(THE TASK) Each line holding the string "applied" is to be copied from the data.

(AVAILABLE DATA)

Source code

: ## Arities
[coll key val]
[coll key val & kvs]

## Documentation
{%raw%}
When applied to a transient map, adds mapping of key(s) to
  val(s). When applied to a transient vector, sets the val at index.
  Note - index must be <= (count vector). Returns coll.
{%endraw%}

(TASK RESPONSE)
When applied to a transient map, adds mapping of key(s) to
  val(s). When applied to a transient vector, sets the val at index.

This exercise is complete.